State securities regulators are stepping up their scrutiny of bank mutual funds, following the lead of federal officials.
The North American Securities Administrators Association has initiated a study of the retail practices of banks that sell funds, association president Barry Guthary said.
The group, an umbrella organization for state securities commissioners, could use the findings to argue for increased jurisdiction over banks' mutual fund activities.
Areas of Concern
The study, due by yearend, will emphasize mutual fund sales activities at banks, particularly whether banks adequately disclose the uninsured nature of mutual funds and whether their sales staffs are qualified to sell investments, said Mr. Guthary, who is director of securities in Massachusetts.
Regulatory scrutiny of bank mutual fund activities has intensified in recent months as low interest rates on deposit products have prompted more and more banks to offer uninsured, higher-yielding alternatives.
In recent months, the Office of the Comptroller of the Currency and the Securities and Exchange Commission have sharpened their focus on bank mutual funds.
Most recently, two prominent congressmen ordered the General Accounting Office to probe the growing role of banks as a channel for mutual fund sales.

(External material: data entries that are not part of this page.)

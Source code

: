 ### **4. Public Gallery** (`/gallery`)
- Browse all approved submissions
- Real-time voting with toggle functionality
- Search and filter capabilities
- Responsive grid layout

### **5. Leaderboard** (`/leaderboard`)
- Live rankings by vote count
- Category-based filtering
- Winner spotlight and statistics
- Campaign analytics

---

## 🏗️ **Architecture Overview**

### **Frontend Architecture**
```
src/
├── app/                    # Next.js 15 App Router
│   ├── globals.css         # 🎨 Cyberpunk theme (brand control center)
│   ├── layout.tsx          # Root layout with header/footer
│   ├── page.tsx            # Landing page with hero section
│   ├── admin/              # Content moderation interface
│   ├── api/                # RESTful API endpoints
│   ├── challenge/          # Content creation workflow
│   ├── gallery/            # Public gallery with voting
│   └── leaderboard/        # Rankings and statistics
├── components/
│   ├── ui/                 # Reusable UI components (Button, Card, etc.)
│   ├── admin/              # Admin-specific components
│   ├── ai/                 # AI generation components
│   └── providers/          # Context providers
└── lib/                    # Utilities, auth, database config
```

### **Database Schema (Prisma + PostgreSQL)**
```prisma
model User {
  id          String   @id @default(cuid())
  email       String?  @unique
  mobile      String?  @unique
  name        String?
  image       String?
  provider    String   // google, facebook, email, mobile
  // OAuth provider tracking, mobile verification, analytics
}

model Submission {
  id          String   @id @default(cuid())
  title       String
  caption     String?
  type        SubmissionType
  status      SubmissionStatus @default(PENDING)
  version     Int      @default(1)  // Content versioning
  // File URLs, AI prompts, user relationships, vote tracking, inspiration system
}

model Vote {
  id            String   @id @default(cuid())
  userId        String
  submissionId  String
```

Mr. Guthary said his group's study was sparked by concerns over the continued consumer exodus from federally insured savings into uninsured and riskier investments such as mutual funds.
A `Problematic' Trend
Though there have been few complaints about banks' sales practices, "the trend itself is problematic," said Richard W. Hubbard, securities commissioner of Delaware, who is over seeing the study for the association.
"Historically banks have not sold securities. Now they're selling them," Mr. Hubbard said in a telephone interview.
"It's not until the market collapses and consumers actually realize losses that we'll really start hearing complaints."
While salespeople at securities firms are required by both state and federal law to pass examinations and become licensed to sell mutual funds, bank employees do not live by the same rules, the regulators maintained.
However, because banking and securities laws vary from state to state, it is not clear whether state regulators can legally hold banks to broker-dealer licensing requirements or go after banks for securities fraud.
In a written opinion earlier this year, the Office of the Comptroller of the Currency held that neither the Securities and Exchange Commission nor state securities regulators have jurisdiction over national banks.
"Obviously, if individuals in banks are committing fraud, one would think the states could prosecute that without preemption, but it's not clear at this point," said Mr. Hubbard.
As a result, the study will examine the need for increased state securities department jurisdiction. It will also look at sales practices and supervision questions.
"We want to make sure the securities being sold are suitable for an individual, that there is no churning of products so that marketers can earn additional commissions, and that there is no fraud," Mr. Hubbard said.
"Banks do not have a securities salesman culture," Mr. Guthary said. "They are not disclosure-oriented."
"Where we'll run into problems is when tellers get rebates or transaction fees for selling mutual funds," he added. "That's the kind of thing that starts abuse."
Though Mr. Hubbard noted that the group will examine whether increased regulation is needed, he said it is too soon to say whether the study will find problems or prompt the group to call for legislation.